Bruce Johnson (ed.)- Antipodean Riffs: Essays on Australasian Jazz
(Equinox, 296pp., £19.99. Book Review bt Chris Parker)


In his Introduction to this collection of essays on Australia- and New Zealand-based jazz, editor Bruce Johnson traces the music’s status as ‘the soundtrack to modernity’ back to the fact that ‘Jazz was not invented then exported, arriving in some contaminated and enervated form, but was continuously invented in the diasporic process, which thus contributes to, rather than compromises, the jazz tradition.’ His collection accordingly challenges ‘entrenched jazz narratives, by breaking down simplistic binaries such as “centre (US)/margins (the rest)”, or based on essentialisms of place, gender and race’.

Assigning the fourteen essays to three categories – ‘Cultural Contexts’, ‘Infrastructures’ and ‘Musicians’ – Johnson presents a set of carefully focused snapshots of the music’s antipodean history and current practices.

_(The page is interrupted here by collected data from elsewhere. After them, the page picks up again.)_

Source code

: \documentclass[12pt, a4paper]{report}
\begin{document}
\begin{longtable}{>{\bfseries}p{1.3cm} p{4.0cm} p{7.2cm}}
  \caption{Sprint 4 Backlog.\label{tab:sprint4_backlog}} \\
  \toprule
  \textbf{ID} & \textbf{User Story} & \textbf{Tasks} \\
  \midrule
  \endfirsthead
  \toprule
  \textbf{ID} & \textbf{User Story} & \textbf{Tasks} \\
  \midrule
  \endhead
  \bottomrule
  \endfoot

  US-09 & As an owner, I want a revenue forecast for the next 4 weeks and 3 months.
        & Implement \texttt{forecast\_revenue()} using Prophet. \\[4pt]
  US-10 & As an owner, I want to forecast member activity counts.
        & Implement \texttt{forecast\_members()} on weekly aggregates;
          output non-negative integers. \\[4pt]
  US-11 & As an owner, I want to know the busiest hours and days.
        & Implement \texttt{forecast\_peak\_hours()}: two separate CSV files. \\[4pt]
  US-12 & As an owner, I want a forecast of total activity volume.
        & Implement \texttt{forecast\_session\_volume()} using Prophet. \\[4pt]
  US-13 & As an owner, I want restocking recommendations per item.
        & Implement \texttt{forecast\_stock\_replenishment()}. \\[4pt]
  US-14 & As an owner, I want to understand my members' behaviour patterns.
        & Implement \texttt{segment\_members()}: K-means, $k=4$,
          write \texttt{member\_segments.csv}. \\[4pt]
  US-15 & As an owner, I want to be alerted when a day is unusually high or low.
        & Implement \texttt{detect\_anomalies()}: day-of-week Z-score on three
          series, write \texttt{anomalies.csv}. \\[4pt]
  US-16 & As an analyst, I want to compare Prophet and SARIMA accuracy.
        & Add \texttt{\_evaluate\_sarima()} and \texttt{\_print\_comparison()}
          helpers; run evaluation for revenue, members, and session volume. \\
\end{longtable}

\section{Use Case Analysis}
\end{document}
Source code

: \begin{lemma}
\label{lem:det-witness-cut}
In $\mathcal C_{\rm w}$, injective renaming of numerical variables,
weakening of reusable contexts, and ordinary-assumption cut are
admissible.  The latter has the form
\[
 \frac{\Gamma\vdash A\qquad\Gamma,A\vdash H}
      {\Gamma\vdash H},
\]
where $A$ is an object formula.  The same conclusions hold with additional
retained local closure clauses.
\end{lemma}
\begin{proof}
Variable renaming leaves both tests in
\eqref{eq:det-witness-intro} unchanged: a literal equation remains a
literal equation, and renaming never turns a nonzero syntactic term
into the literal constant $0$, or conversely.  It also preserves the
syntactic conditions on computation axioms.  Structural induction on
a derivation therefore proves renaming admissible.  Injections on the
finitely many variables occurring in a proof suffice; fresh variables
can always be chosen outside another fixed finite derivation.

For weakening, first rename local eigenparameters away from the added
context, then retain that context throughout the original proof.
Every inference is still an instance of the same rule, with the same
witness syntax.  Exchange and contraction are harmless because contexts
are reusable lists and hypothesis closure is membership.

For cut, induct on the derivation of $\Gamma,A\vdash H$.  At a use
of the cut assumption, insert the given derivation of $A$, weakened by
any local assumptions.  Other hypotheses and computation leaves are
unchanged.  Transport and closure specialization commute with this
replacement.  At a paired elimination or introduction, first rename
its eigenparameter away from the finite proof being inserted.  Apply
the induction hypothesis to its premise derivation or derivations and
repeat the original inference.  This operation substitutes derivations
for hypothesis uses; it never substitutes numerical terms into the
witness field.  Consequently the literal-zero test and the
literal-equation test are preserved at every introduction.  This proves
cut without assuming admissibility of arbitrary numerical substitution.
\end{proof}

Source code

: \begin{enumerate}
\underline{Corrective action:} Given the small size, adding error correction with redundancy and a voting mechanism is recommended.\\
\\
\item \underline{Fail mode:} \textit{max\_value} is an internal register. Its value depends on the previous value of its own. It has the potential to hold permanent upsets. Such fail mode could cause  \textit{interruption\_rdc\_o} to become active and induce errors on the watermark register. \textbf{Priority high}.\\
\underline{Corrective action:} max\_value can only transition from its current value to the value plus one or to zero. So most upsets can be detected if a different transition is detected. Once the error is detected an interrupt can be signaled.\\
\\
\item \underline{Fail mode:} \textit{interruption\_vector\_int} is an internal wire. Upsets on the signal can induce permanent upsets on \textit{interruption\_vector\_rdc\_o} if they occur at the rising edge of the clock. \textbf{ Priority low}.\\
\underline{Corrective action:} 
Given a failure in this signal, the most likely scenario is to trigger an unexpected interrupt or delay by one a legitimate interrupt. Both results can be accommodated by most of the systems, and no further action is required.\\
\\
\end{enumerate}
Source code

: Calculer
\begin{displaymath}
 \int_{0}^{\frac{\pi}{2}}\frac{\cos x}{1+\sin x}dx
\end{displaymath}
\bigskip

In the collection’s first essay, for instance, John Whiteoak accounts for Australia’s ready adoption of jazz’s ‘oppositional spirit’ by referring to ‘the “down-under mateship” of two “demons”: the melding of American notions of egalitarianism, irreverence, independence, racism, “boosterism” and “breeziness” … with a type of Australian “larrikinism” that was no doubt influenced by our foundational criminality’. Aline Scott-Maxwell traces the fascinating intersections between ‘oriental exotica’ and Australian attitudes to early jazz, drawing intriguing parallels between what she refers to as the self-orientalisation of Chinese performers in Australia and the blackface tradition in minstrelsy. Bruce Clunies Ross chronicles the ‘Australian sound’ achieved by Melbourne and Adelaide jazz bands in the 1940s (touching on the extraordinary hoax, the Ern Malley affair, in the process); Pierre-Emmanuel Seguin traces the influence of George Russell’s theories on Australia’s jazz scene; Jane Galbraith concludes the collection with a percipient study of the ‘extensive use of repetition and minimalism’ of Australia’s best-known contemporary jazz export, the Necks.

There may still be diehards who subscribe to the ‘jazz is an American artform palely and inauthentically imitated elsewhere’ theory, but – as Johnson’s collection so vividly demonstrates – current jazz scholarship rejects this notion, teaching, in the process, ‘lessons about the music that are unavailable to the old centre/margins jazz discourse … in turn [providing] a broader understanding of the diffusion of music and culture in a world globalized by the modern media … [and of] regionalism in general’.

UK-based readers may be tempted to skim the odd chapter scrupulously detailing players of whom they are unlikely to have heard, but there are gems to be found by a little judicious googling (see, for instance, this video of Georgia Lee from 1962 or this site dedicated to the Ern Malley affair), and, overall, this is an absorbing, valuable and thought-provoking set of essays.